Arla Food Ingredients slashes whey protein hydrolysate bitterness in half
30 Sep 2019 --- Arla Food Ingredients (AFI)’s new 100 percent whey protein hydrolysate responds to consumer demands for a less bitter product. Although whey protein hydrolysate is more readily absorbed than intact whey protein, it often has an unpalatable bitter taste. Lacprodan HYDRO.PowerPro is 50 percent less bitter than comparable products with a similar degree of hydrolysis of 21-27 percent, the company says.
“The concept taps into the continuing growth of sport nutrition, with a particular focus on protein powders and RTDs, which are the biggest and fastest growing categories in the market. The growth of sports nutrition is being driven by increasing health-consciousness and a broadening of the consumer base. It used to be a niche market for serious athletes and body-builders, but it’s now a mainstream category,” Anne Louise Friis, Health & Performance Nutrition Manager at AFI, tells FoodIngredientsFirst.
The benefits of whey protein hydrolysate for post-exercise recovery make it ideal for sports nutrition applications, she continues. “However, its unpleasant taste is a familiar challenge during product development. Lacprodan HYDRO.PowerPro solves this problem, offering all the power of whey hydrolysates without the bitter taste. It paves the way for a new generation of protein products that act quickly but also taste good,”
The product’s applications include power shakes and ready-to-drink protein beverages. Sourced from grass-fed cows and made in Europe, the protein is fat-free, halal and kosher. The package also touts the product as having a high protein content, no added sugar, low bitterness, as well as being easy-to-dissolve and having low viscosity.
“Whey protein hydrolysates can be incorporated into all sorts of applications. In addition to protein powders and ready-to-drink beverages, they’re ideal for snacks and protein bars. In reality, the taste properties of whey protein mean it can be incorporated into pretty much any application,” explains Friis.
According to AFI, whey protein hydrolysate gives the body quicker access to amino acids and potentially reduces muscle damage. The company adds that several studies have shown that athletes experience improved recovery after intense exercise when they consume whey protein hydrolysate.

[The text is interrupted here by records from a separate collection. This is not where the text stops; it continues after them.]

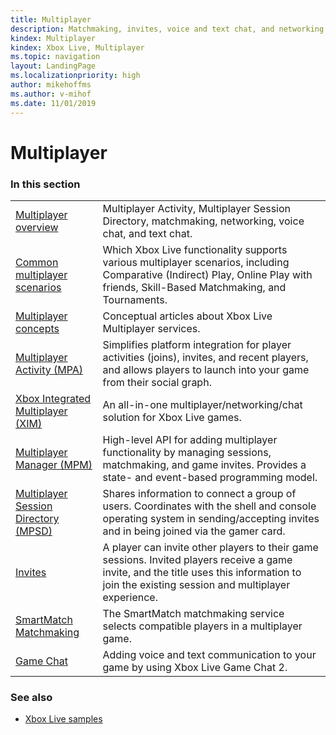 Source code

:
 ```yaml
---
title: Multiplayer
description: Matchmaking, invites, voice and text chat, and networking.
kindex: Multiplayer
kindex: Xbox Live, Multiplayer
ms.topic: navigation
layout: LandingPage
ms.localizationpriority: high
author: mikehoffms
ms.author: v-mihof
ms.date: 11/01/2019
---
```


# Multiplayer


### In this section

|     |     |
| --- | --- |
| [Multiplayer overview](live-multiplayer-intro.md) | Multiplayer Activity, Multiplayer Session Directory, matchmaking, networking, voice chat, and text chat. |
| [Common multiplayer scenarios](live-common-multiplayer-scenarios.md) | Which Xbox Live functionality supports various multiplayer scenarios, including Comparative (Indirect) Play, Online Play with friends, Skill-Based Matchmaking, and Tournaments. |
| [Multiplayer concepts](concepts/live-multiplayer-concepts-nav.md) | Conceptual articles about Xbox Live Multiplayer services. |
| [Multiplayer Activity (MPA)](mpa/live-mpa-nav.md) | Simplifies platform integration for player activities (joins), invites, and recent players, and allows players to launch into your game from their social graph. |
| [Xbox Integrated Multiplayer (XIM)](xim/live-xim-nav.md) | An all-in-one multiplayer/networking/chat solution for Xbox Live games. |
| [Multiplayer Manager (MPM)](mpm/live-multiplayer-manager-nav.md) | High-level API for adding multiplayer functionality by managing sessions, matchmaking, and game invites. Provides a state- and event-based programming model. |
| [Multiplayer Session Directory (MPSD)](mpsd/live-mpsd-nav.md) | Shares information to connect a group of users. Coordinates with the shell and console operating system in sending/accepting invites and in being joined via the gamer card. |
| [Invites](invites/live-invites-nav.md) | A player can invite other players to their game sessions. Invited players receive a game invite, and the title uses this information to join the existing session and multiplayer experience. |
| [SmartMatch Matchmaking](matchmaking/live-matchmaking-nav.md) | The SmartMatch matchmaking service selects compatible players in a multiplayer game. |
| [Game Chat](chat/live-chat-nav.md) | Adding voice and text communication to your game by using Xbox Live Game Chat 2. |


### See also

* [Xbox Live samples](../general/samples/live-samples.md)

“In sports nutrition circles, whey protein hydrolysates have long been recognized as the ultimate form of protein. This is because they accelerate post-workout recovery and help build lean muscle quickly,” Jordan Donohue, Business Development Manager for Sports Nutrition and Health Foods at AFI, told FoodIngredientsFirst. “They deliver enhanced endurance, greater muscle protein synthesis and faster recovery.”
Late last year, Peter Schouw Andersen, Director, Application Science & Technology at AFI, also told FoodIngredientsFirst how the company is eyeing up protein. “We’re always being asked about proteins from other sources, especially new plant sources,” he said. “We always say that dairy proteins and especially whey, are the best protein source for many reasons, including nutrition, taste and ease of processing.”
The continued mainstreaming of the sports nutrition sector is having a profound impact on new product activity and partly spurring recent innovation in protein. Innova Market Insights reports strong growth in sports-related positionings within mainstream food and beverage NPD. A 188 percent growth has been reported in new products with a high/source of protein positioning and a 65 percent rise in energy/alertness positions from 2013-2017 (excluding sports nutrition). In 2017, over five percent of new global food & beverage launches featured protein claims, with a CAGR of 29 percent from 2013-2017.
AFI will showcase Lacprodan HYDRO.PowerPro at Booth #1565 of SupplySide West (October 17-19 in Las Vegas, US). Concepts on show will include a 300ml shake packed with 20g of protein and a ready-to-drink protein water.